■ **BRIEF**: What is needed is an exact repetition of the lines below, from the first one through the one holding "hoc control for", with no pictures and nothing else.

Plain-text document sources
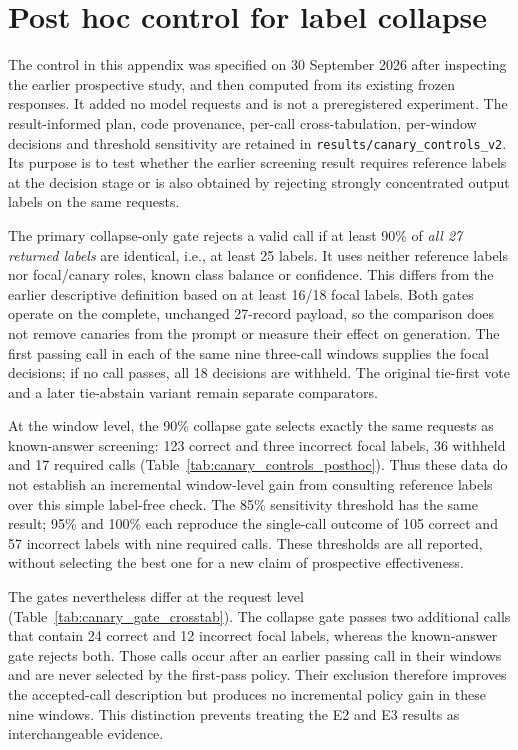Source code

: \clearpage
\section{Post hoc control for label collapse}\label{app:canary_controls}
The control in this appendix was specified on 30 September 2026 after inspecting the earlier prospective study, and then computed from its existing frozen responses. It added no model requests and is not a preregistered experiment. The result-informed plan, code provenance, per-call cross-tabulation, per-window decisions and threshold sensitivity are retained in \nolinkurl{results/canary_controls_v2}. Its purpose is to test whether the earlier screening result requires reference labels at the decision stage or is also obtained by rejecting strongly concentrated output labels on the same requests.

The primary collapse-only gate rejects a valid call if at least 90\% of \emph{all 27 returned labels} are identical, i.e., at least 25 labels. It uses neither reference labels nor focal/canary roles, known class balance or confidence. This differs from the earlier descriptive definition based on at least 16/18 focal labels. Both gates operate on the complete, unchanged 27-record payload, so the comparison does not remove canaries from the prompt or measure their effect on generation. The first passing call in each of the same nine three-call windows supplies the focal decisions; if no call passes, all 18 decisions are withheld. The original tie-first vote and a later tie-abstain variant remain separate comparators.

At the window level, the 90\% collapse gate selects exactly the same requests as known-answer screening: 123 correct and three incorrect focal labels, 36 withheld and 17 required calls (Table~\ref{tab:canary_controls_posthoc}). Thus these data do not establish an incremental window-level gain from consulting reference labels over this simple label-free check. The 85\% sensitivity threshold has the same result; 95\% and 100\% each reproduce the single-call outcome of 105 correct and 57 incorrect labels with nine required calls. These thresholds are all reported, without selecting the best one for a new claim of prospective effectiveness.

The gates nevertheless differ at the request level (Table~\ref{tab:canary_gate_crosstab}). The collapse gate passes two additional calls that contain 24 correct and 12 incorrect focal labels, whereas the known-answer gate rejects both. Those calls occur after an earlier passing call in their windows and are never selected by the first-pass policy. Their exclusion therefore improves the accepted-call description but produces no incremental policy gain in these nine windows. This distinction prevents treating the E2 and E3 results as interchangeable evidence.

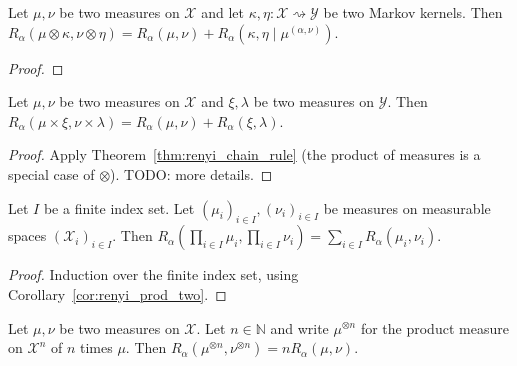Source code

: \begin{theorem}
  \label{thm:renyi_chain_rule}
  Let $\mu, \nu$ be two measures on $\mathcal X$ and let $\kappa, \eta : \mathcal X \rightsquigarrow \mathcal Y$ be two Markov kernels.
  Then $R_\alpha(\mu \otimes \kappa, \nu \otimes \eta) = R_\alpha(\mu, \nu) + R_\alpha(\kappa, \eta \mid \mu^{(\alpha, \nu)})$.
\end{theorem}

\begin{proof}%
{}
\end{proof}

\begin{corollary}
  \label{cor:renyi_prod_two}
  Let $\mu, \nu$ be two measures on $\mathcal X$ and $\xi, \lambda$ be two measures on $\mathcal Y$.
  Then $R_\alpha(\mu \times \xi, \nu \times \lambda) = R_\alpha(\mu, \nu) + R_\alpha(\xi, \lambda)$.
\end{corollary}

\begin{proof}%
{}
Apply Theorem~\ref{thm:renyi_chain_rule} (the product of measures is a special case of $\otimes$). TODO: more details.
\end{proof}

\begin{theorem}
  \label{thm:renyi_prod}
  Let $I$ be a finite index set. Let $(\mu_i)_{i \in I}, (\nu_i)_{i \in I}$ be measures on measurable spaces $(\mathcal X_i)_{i \in I}$.
  Then $R_\alpha (\prod_{i \in I} \mu_i, \prod_{i \in I} \nu_i) = \sum_{i \in I} R_\alpha(\mu_i, \nu_i)$.
\end{theorem}

\begin{proof}%
{}
Induction over the finite index set, using Corollary~\ref{cor:renyi_prod_two}.
\end{proof}

\begin{corollary}
  \label{lem:renyi_prod_n}
  Let $\mu, \nu$ be two measures on $\mathcal X$. Let $n \in \mathbb{N}$ and write $\mu^{\otimes n}$ for the product measure on $\mathcal X^n$ of $n$ times $\mu$.
  Then $R_\alpha(\mu^{\otimes n}, \nu^{\otimes n}) = n R_\alpha(\mu, \nu)$.
\end{corollary}

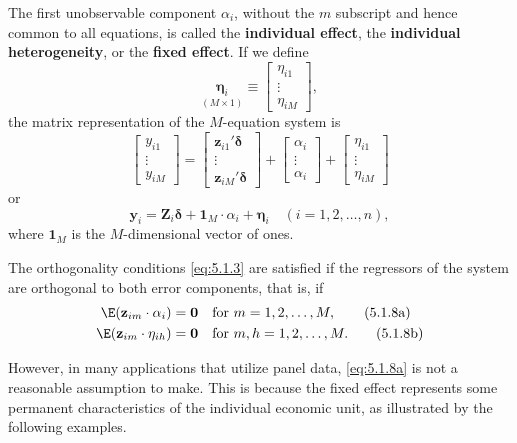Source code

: The first unobservable component $\alpha_i$, without the $m$ subscript and hence common
to all equations, is called the \textbf{individual effect}, the \textbf{individual heterogeneity}, or
the \textbf{fixed effect}. If we define
\[
  \underset{(M \times 1)}{\boldsymbol{\eta}_i}
  \equiv \begin{bmatrix} \eta_{i1} \\ \vdots \\ \eta_{iM} \end{bmatrix},
\]
the matrix representation of the $M$-equation system is
\[
  \begin{bmatrix} y_{i1} \\ \vdots \\ y_{iM} \end{bmatrix}
  = \begin{bmatrix} \mathbf{z}_{i1}'\boldsymbol{\delta} \\ \vdots \\ \mathbf{z}_{iM}'\boldsymbol{\delta} \end{bmatrix}
  + \begin{bmatrix} \alpha_i \\ \vdots \\ \alpha_i \end{bmatrix}
  + \begin{bmatrix} \eta_{i1} \\ \vdots \\ \eta_{iM} \end{bmatrix}
\]
or
\begin{equation}
  \mathbf{y}_i = \mathbf{Z}_i \boldsymbol{\delta} + \mathbf{1}_M \cdot \alpha_i
  + \boldsymbol{\eta}_i \quad (i = 1, 2, \ldots, n),
  \label{eq:5.1.1p} \tag{5.1.1$'$}
\end{equation}
where $\mathbf{1}_M$ is the $M$-dimensional vector of ones.

The orthogonality conditions \eqref{eq:5.1.3} are satisfied if the regressors of the system
are orthogonal to both error components, that is, if
\begin{align}
  \E(\mathbf{z}_{im} \cdot \alpha_i) &= \mathbf{0}
  \quad \text{for } m = 1, 2, \ldots, M,
  \label{eq:5.1.8a} \tag{5.1.8a} \\
  \E(\mathbf{z}_{im} \cdot \eta_{ih}) &= \mathbf{0}
  \quad \text{for } m, h = 1, 2, \ldots, M.
  \label{eq:5.1.8b} \tag{5.1.8b}
\end{align}

However, in many applications that utilize panel data, \eqref{eq:5.1.8a} is not a reasonable
assumption to make. This is because the fixed effect represents some permanent
characteristics of the individual economic unit, as illustrated by the following
examples.

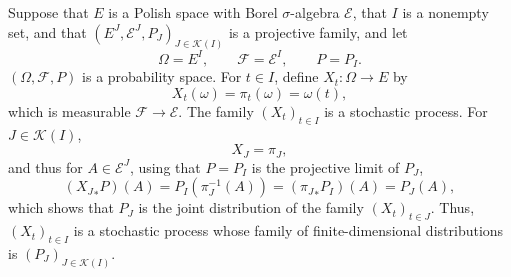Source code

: \documentclass{article}
\theoremstyle{definition}
\begin{document}
Suppose that $E$ is a Polish space with Borel $\sigma$-algebra $\mathscr{E}$, that
$I$ is a nonempty set,
and that $(E^J,\mathscr{E}^J,P_J)_{J \in \mathscr{K}(I)}$ is a projective family,
and let
\[
\Omega = E^I,\qquad \mathscr{F}= \mathscr{E}^I,\qquad P = P_I.
\]
$(\Omega,\mathscr{F},P)$ is a probability space.
For $t \in I$, define $X_t:\Omega \to E$ by
\[
X_t(\omega) = \pi_t(\omega) = \omega(t),
\]
which is measurable $\mathscr{F} \to \mathscr{E}$.
The family $(X_t)_{t \in I}$ is a stochastic process. For $J \in \mathscr{K}(I)$,
\[
X_J = \pi_J,
\]
 and thus for $A \in \mathscr{E}^J$, using that $P=P_I$ is the projective limit of $P_J$,
\[
({X_J}_*P)(A)= P_I(\pi_J^{-1}(A)) = ({\pi_J}_* P_I)(A) = P_J(A),
\]
which shows that $P_J$ is the joint distribution of the family $(X_t)_{t \in J}$. 
Thus, $(X_t)_{t \in I}$ is a stochastic process whose family of finite-dimensional distributions is
$(P_J)_{J \in \mathscr{K}(I)}$. 
\end{document}
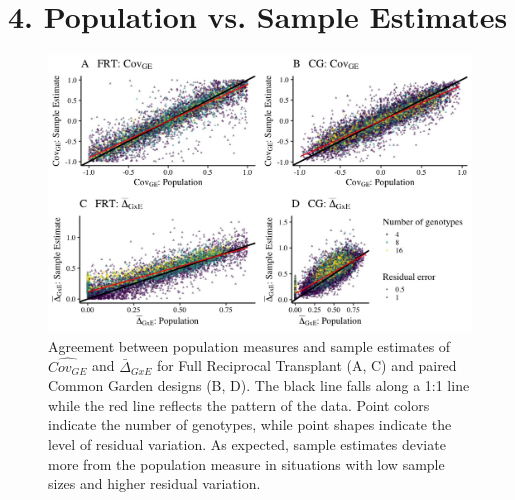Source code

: \documentclass[11pt, oneside]{amsart}
\begin{document}
\clearpage
\newpage

\renewcommand{\figurename}{Supplementary Figure}
\section{4. Population vs. Sample Estimates}
\renewcommand\thefigure{S4}
\begin{figure}[h]
\begin{center}
\includegraphics[width=6in]{Figs/SampleVsPopulation.jpeg}
\end{center}
\label{Fig: Population vs. Sample Estimates}
\caption[Agreement between population measures and sample estimates of  $\hat{Cov_{GE}}$ and $\bar\Delta_{GxE}$ for Full Reciprocal Transplant (A, C) and paired Common Garden designs (B, D). ]{Agreement between population measures and sample estimates of  $\hat{Cov_{GE}}$ and $\bar\Delta_{GxE}$ for Full Reciprocal Transplant (A, C) and paired Common Garden designs (B, D). The black line falls along a 1:1 line while the red line reflects the pattern of the data. Point colors indicate the number of genotypes, while point shapes indicate the level of residual variation. As expected, sample estimates deviate more from the population measure in situations with low sample sizes and higher residual variation.}
\end{figure}


\clearpage
\newpage

\renewcommand{\figurename}{Supplementary Figure}
\end{document}
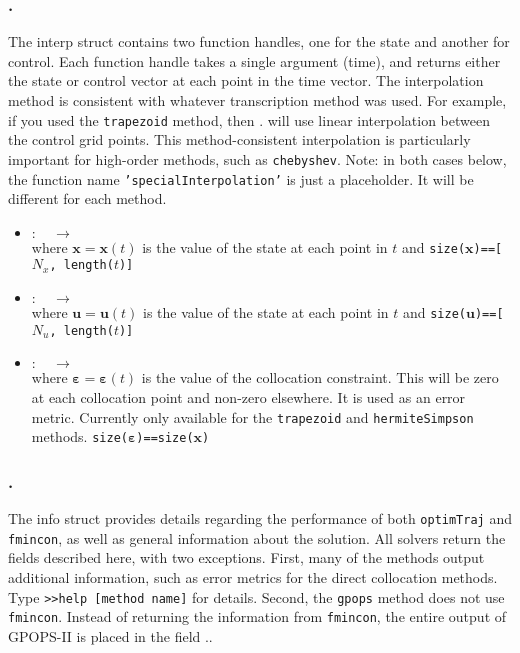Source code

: \subsubsection*{.}
The interp struct contains two function handles, one for the state and another for control. Each function handle takes a single argument (time), and returns either the state or control vector at each point in the time vector. The interpolation method is consistent with whatever transcription method was used. For example, if you used the \texttt{trapezoid} method, then . will use linear interpolation between the control grid points. This method-consistent interpolation is particularly important for high-order methods, such as \texttt{chebyshev}. Note: in both cases below, the function name \texttt{'specialInterpolation'} is just a placeholder. It will be different for each method.
\begin{itemize}
\item {}
	${\bm: \quad \to \quad }$
	\\ where $\bm{x} = \bm{x}(t)$ is the value of the state at each point in $t$ and \texttt{size($\bm{x}$)==[$N_x$, length($t$)]}
\item {}
	${\bm: \quad \to \quad }$
	\\ where $\bm{u} = \bm{u}(t)$ is the value of the state at each point in $t$ and \texttt{size($\bm{u}$)==[$N_u$, length($t$)]}
\item {}
	${\bm: \quad \to \quad }$
	\tc{$\bm{\varepsilon}$ = }
	\\ where $\bm{\varepsilon} = \bm{\varepsilon}(t)$ is the value of the collocation constraint. This will be zero at each collocation point and non-zero elsewhere. It is used as an error metric. Currently only available for the \texttt{trapezoid} and \texttt{hermiteSimpson} methods.  \texttt{size($\bm{\varepsilon}$)==size($\bm{x}$)}
\end{itemize}



\subsubsection*{.}

The info struct provides details regarding the performance of both \texttt{optimTraj} and \texttt{fmincon}, as well as general information about the solution. All solvers return the fields described here, with two exceptions. First, many of the methods output additional information, such as error metrics for the direct collocation methods. Type \texttt{>>help [method name]} for details. Second, the \texttt{gpops} method does not use \texttt{fmincon}. Instead of returning the information from \texttt{fmincon}, the entire output of GPOPS-II is placed in the field ..

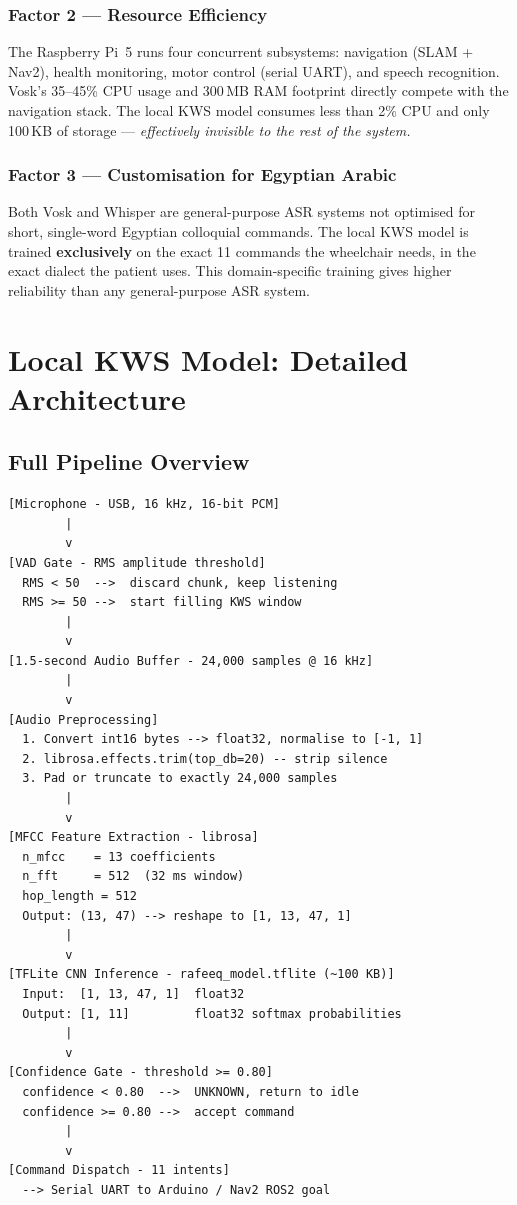 \documentclass[12pt, a4paper]{report}
\begin{document}
\subsection{Factor 2 --- Resource Efficiency}

The Raspberry Pi~5 runs four concurrent subsystems: navigation (SLAM + Nav2), health
monitoring, motor control (serial UART), and speech recognition. Vosk's 35--45\% CPU
usage and 300\,MB RAM footprint directly compete with the navigation stack. The local
KWS model consumes less than 2\% CPU and only 100\,KB of storage ---
\textit{effectively invisible to the rest of the system.}

\subsection{Factor 3 --- Customisation for Egyptian Arabic}

Both Vosk and Whisper are general-purpose ASR systems not optimised for short,
single-word Egyptian colloquial commands. The local KWS model is trained
\textbf{exclusively} on the exact 11 commands the wheelchair needs, in the exact
dialect the patient uses. This domain-specific training gives higher reliability than
any general-purpose ASR system.

\chapter{Local KWS Model: Detailed Architecture}

\section{Full Pipeline Overview}

\begin{lstlisting}[caption={Complete voice-to-command pipeline},
                   label={lst:pipeline}]
[Microphone - USB, 16 kHz, 16-bit PCM]
        |
        v
[VAD Gate - RMS amplitude threshold]
  RMS < 50  -->  discard chunk, keep listening
  RMS >= 50 -->  start filling KWS window
        |
        v
[1.5-second Audio Buffer - 24,000 samples @ 16 kHz]
        |
        v
[Audio Preprocessing]
  1. Convert int16 bytes --> float32, normalise to [-1, 1]
  2. librosa.effects.trim(top_db=20) -- strip silence
  3. Pad or truncate to exactly 24,000 samples
        |
        v
[MFCC Feature Extraction - librosa]
  n_mfcc    = 13 coefficients
  n_fft     = 512  (32 ms window)
  hop_length = 512
  Output: (13, 47) --> reshape to [1, 13, 47, 1]
        |
        v
[TFLite CNN Inference - rafeeq_model.tflite (~100 KB)]
  Input:  [1, 13, 47, 1]  float32
  Output: [1, 11]         float32 softmax probabilities
        |
        v
[Confidence Gate - threshold >= 0.80]
  confidence < 0.80  -->  UNKNOWN, return to idle
  confidence >= 0.80 -->  accept command
        |
        v
[Command Dispatch - 11 intents]
  --> Serial UART to Arduino / Nav2 ROS2 goal
\end{lstlisting}
\end{document}
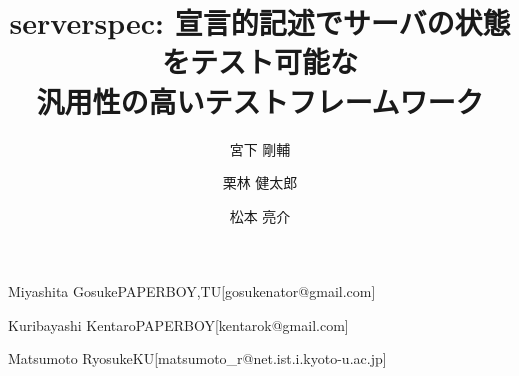 \documentclass[submit,techreq,noauthor]{ipsj}
\begin{document}
\title{serverspec: 宣言的記述でサーバの状態をテスト可能な\\
汎用性の高いテストフレームワーク}




\author{宮下 剛輔}{Miyashita Gosuke}{PAPERBOY,TU}[gosukenator@gmail.com]
\author{栗林 健太郎}{Kuribayashi Kentaro}{PAPERBOY}[kentarok@gmail.com]
\author{松本 亮介}{Matsumoto Ryosuke}{KU}[matsumoto\_r@net.ist.i.kyoto-u.ac.jp]

\maketitle



\begin{thebibliography}{99}

\end{thebibliography}
\end{document}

■ **SOLUTION TO THIS EXERCISE**:
Source code

: \clearpage
\section{Post hoc control for label collapse}\label{app:canary_controls}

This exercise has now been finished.